PAI-HPO¶

该方法即将下线，我们推荐使用新版PAI-NNI-HPO

GetStarted¶

下载安装automl包¶

wget http://easyrec.oss-cn-beijing.aliyuncs.com/releases/pai_automl-0.0.1rc1-py3-none-any.whl
pip install pai_automl-0.0.1rc1-py3-none-any.whl

启动调优¶

python -m easy_rec.python.hpo.pai_hpo --odps_config ~/.odps_config.ini --oss_config ~/.ossutilconfig --bucket oss://xxx --role_arn acs:ram::xxx:role/xxx --hyperparams samples/hpo/hyperparams.json  --exp_dir easy_rec_test/experiment/model_hpo  --train_tables train_longonehot_4deepfm_20 --eval_tables test_longonehot_4deepfm_20 --config_path oss://xxx/easy_rec_test/dwd_avazu_hpo.config

参数说明¶

–odps_config: odps账号信息文件

project_name=easy_rec_test
access_id=xxx
access_key=xxx
end_point=http://service.odps.aliyun.com/api
# MaxCompute 服务的访问链接
tunnel_endpoint=http://dt.odps.aliyun.com
# MaxCompute Tunnel 服务的访问链接
log_view_host=http://logview.odps.aliyun.com
# 当用户执行一个作业后，客户端会返回该作业的 LogView 地址。

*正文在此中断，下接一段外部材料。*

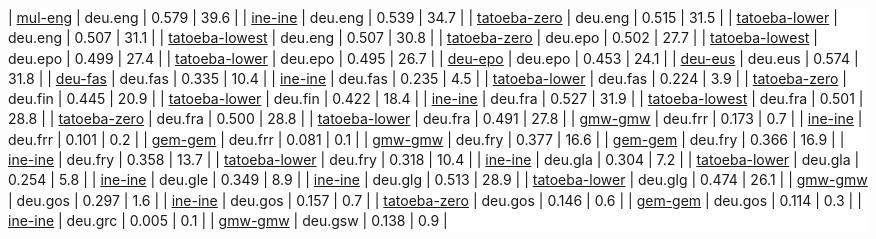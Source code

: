 | [mul-eng](../models/mul-eng) | deu.eng | 0.579 | 39.6 |
| [ine-ine](../models/ine-ine) | deu.eng | 0.539 | 34.7 |
| [tatoeba-zero](../models/tatoeba-zero) | deu.eng | 0.515 | 31.5 |
| [tatoeba-lower](../models/tatoeba-lower) | deu.eng | 0.507 | 31.1 |
| [tatoeba-lowest](../models/tatoeba-lowest) | deu.eng | 0.507 | 30.8 |
| [tatoeba-zero](../models/tatoeba-zero) | deu.epo | 0.502 | 27.7 |
| [tatoeba-lowest](../models/tatoeba-lowest) | deu.epo | 0.499 | 27.4 |
| [tatoeba-lower](../models/tatoeba-lower) | deu.epo | 0.495 | 26.7 |
| [deu-epo](../models/deu-epo) | deu.epo | 0.453 | 24.1 |
| [deu-eus](../models/deu-eus) | deu.eus | 0.574 | 31.8 |
| [deu-fas](../models/deu-fas) | deu.fas | 0.335 | 10.4 |
| [ine-ine](../models/ine-ine) | deu.fas | 0.235 | 4.5 |
| [tatoeba-lower](../models/tatoeba-lower) | deu.fas | 0.224 | 3.9 |
| [tatoeba-zero](../models/tatoeba-zero) | deu.fin | 0.445 | 20.9 |
| [tatoeba-lower](../models/tatoeba-lower) | deu.fin | 0.422 | 18.4 |
| [ine-ine](../models/ine-ine) | deu.fra | 0.527 | 31.9 |
| [tatoeba-lowest](../models/tatoeba-lowest) | deu.fra | 0.501 | 28.8 |
| [tatoeba-zero](../models/tatoeba-zero) | deu.fra | 0.500 | 28.8 |
| [tatoeba-lower](../models/tatoeba-lower) | deu.fra | 0.491 | 27.8 |
| [gmw-gmw](../models/gmw-gmw) | deu.frr | 0.173 | 0.7 |
| [ine-ine](../models/ine-ine) | deu.frr | 0.101 | 0.2 |
| [gem-gem](../models/gem-gem) | deu.frr | 0.081 | 0.1 |
| [gmw-gmw](../models/gmw-gmw) | deu.fry | 0.377 | 16.6 |
| [gem-gem](../models/gem-gem) | deu.fry | 0.366 | 16.9 |
| [ine-ine](../models/ine-ine) | deu.fry | 0.358 | 13.7 |
| [tatoeba-lower](../models/tatoeba-lower) | deu.fry | 0.318 | 10.4 |
| [ine-ine](../models/ine-ine) | deu.gla | 0.304 | 7.2 |
| [tatoeba-lower](../models/tatoeba-lower) | deu.gla | 0.254 | 5.8 |
| [ine-ine](../models/ine-ine) | deu.gle | 0.349 | 8.9 |
| [ine-ine](../models/ine-ine) | deu.glg | 0.513 | 28.9 |
| [tatoeba-lower](../models/tatoeba-lower) | deu.glg | 0.474 | 26.1 |
| [gmw-gmw](../models/gmw-gmw) | deu.gos | 0.297 | 1.6 |
| [ine-ine](../models/ine-ine) | deu.gos | 0.157 | 0.7 |
| [tatoeba-zero](../models/tatoeba-zero) | deu.gos | 0.146 | 0.6 |
| [gem-gem](../models/gem-gem) | deu.gos | 0.114 | 0.3 |
| [ine-ine](../models/ine-ine) | deu.grc | 0.005 | 0.1 |
| [gmw-gmw](../models/gmw-gmw) | deu.gsw | 0.138 | 0.9 |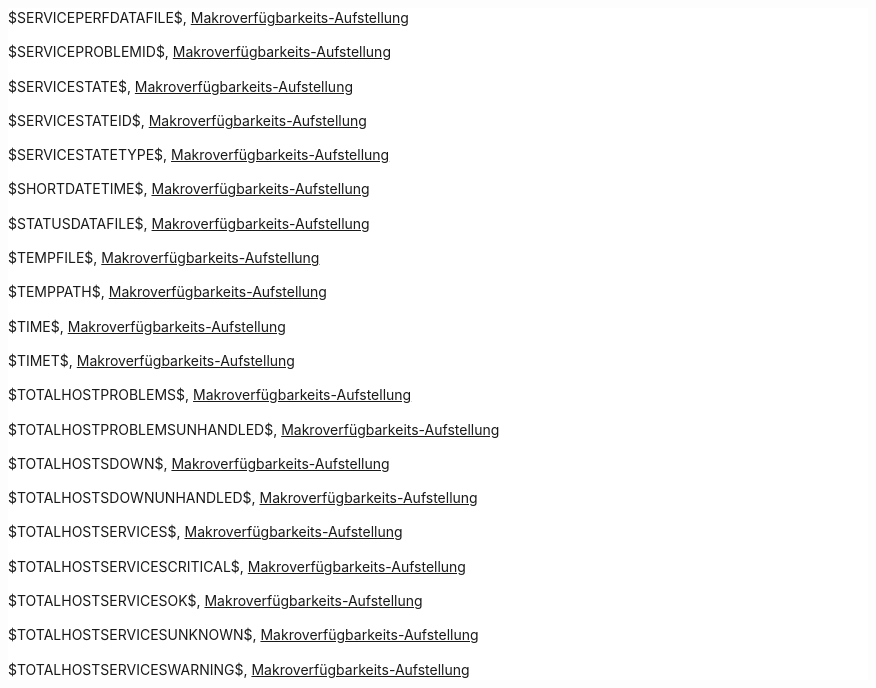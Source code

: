 \$SERVICEPERFDATAFILE\$,
[Makroverfügbarkeits-Aufstellung](macrolist.md#macrolist-serviceperfdatafile)

\$SERVICEPROBLEMID\$,
[Makroverfügbarkeits-Aufstellung](macrolist.md#macrolist-serviceproblemid)

\$SERVICESTATE\$,
[Makroverfügbarkeits-Aufstellung](macrolist.md#macrolist-servicestate)

\$SERVICESTATEID\$,
[Makroverfügbarkeits-Aufstellung](macrolist.md#macrolist-servicestateid)

\$SERVICESTATETYPE\$,
[Makroverfügbarkeits-Aufstellung](macrolist.md#macrolist-servicestatetype)

\$SHORTDATETIME\$,
[Makroverfügbarkeits-Aufstellung](macrolist.md#macrolist-shortdatetime)

\$STATUSDATAFILE\$,
[Makroverfügbarkeits-Aufstellung](macrolist.md#macrolist-statusdatafile)

\$TEMPFILE\$,
[Makroverfügbarkeits-Aufstellung](macrolist.md#macrolist-tempfile)

\$TEMPPATH\$,
[Makroverfügbarkeits-Aufstellung](macrolist.md#macrolist-temppath)

\$TIME\$,
[Makroverfügbarkeits-Aufstellung](macrolist.md#macrolist-time)

\$TIMET\$,
[Makroverfügbarkeits-Aufstellung](macrolist.md#macrolist-timet)

\$TOTALHOSTPROBLEMS\$,
[Makroverfügbarkeits-Aufstellung](macrolist.md#macrolist-totalhostproblems)

\$TOTALHOSTPROBLEMSUNHANDLED\$,
[Makroverfügbarkeits-Aufstellung](macrolist.md#macrolist-totalhostproblemsunhandled)

\$TOTALHOSTSDOWN\$,
[Makroverfügbarkeits-Aufstellung](macrolist.md#macrolist-totalhostsdown)

\$TOTALHOSTSDOWNUNHANDLED\$,
[Makroverfügbarkeits-Aufstellung](macrolist.md#macrolist-totalhostsdownunhandled)

\$TOTALHOSTSERVICES\$,
[Makroverfügbarkeits-Aufstellung](macrolist.md#macrolist-totalhostservices)

\$TOTALHOSTSERVICESCRITICAL\$,
[Makroverfügbarkeits-Aufstellung](macrolist.md#macrolist-totalhostservicescritical)

\$TOTALHOSTSERVICESOK\$,
[Makroverfügbarkeits-Aufstellung](macrolist.md#macrolist-totalhostservicesok)

\$TOTALHOSTSERVICESUNKNOWN\$,
[Makroverfügbarkeits-Aufstellung](macrolist.md#macrolist-totalhostservicesunknown)

\$TOTALHOSTSERVICESWARNING\$,
[Makroverfügbarkeits-Aufstellung](macrolist.md#macrolist-totalhostserviceswarning)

打开该地址将会看到作业执行的详细信息
https_check=true
#决定是否开启 HTTPS 访问

–oss_config : oss配置文件

[Credentials]
language=ch
endpoint = oss-cn-beijing.aliyuncs.com
accessKeyID = xxx
accessKeySecret= xxx

–bucket oss_bucket
–role_arn acs:ram::xxx:role/xxx

pai tensorflow 任务访问oss数据的钥匙，获取方式。
–train_tables 训练表
–eval_tables 评估表
–exp_dir 调优目录, oss上的目录
–config_path easyrec训练配置文件
–metric_name 调优的指标，默认是auc，其它可选指标参考
–max_parallel 同一时刻可以并行跑的实验数目
–total_trial_num 总共跑多少组实验
–is_outer 内部pai还是外部pai
–selected_cols 表里面用于训练和评估的列, 有助于提高训练速度
–cluster 定义PS的数目和worker的数目，有一个worker将被用于评估, 其它的worker用于训练.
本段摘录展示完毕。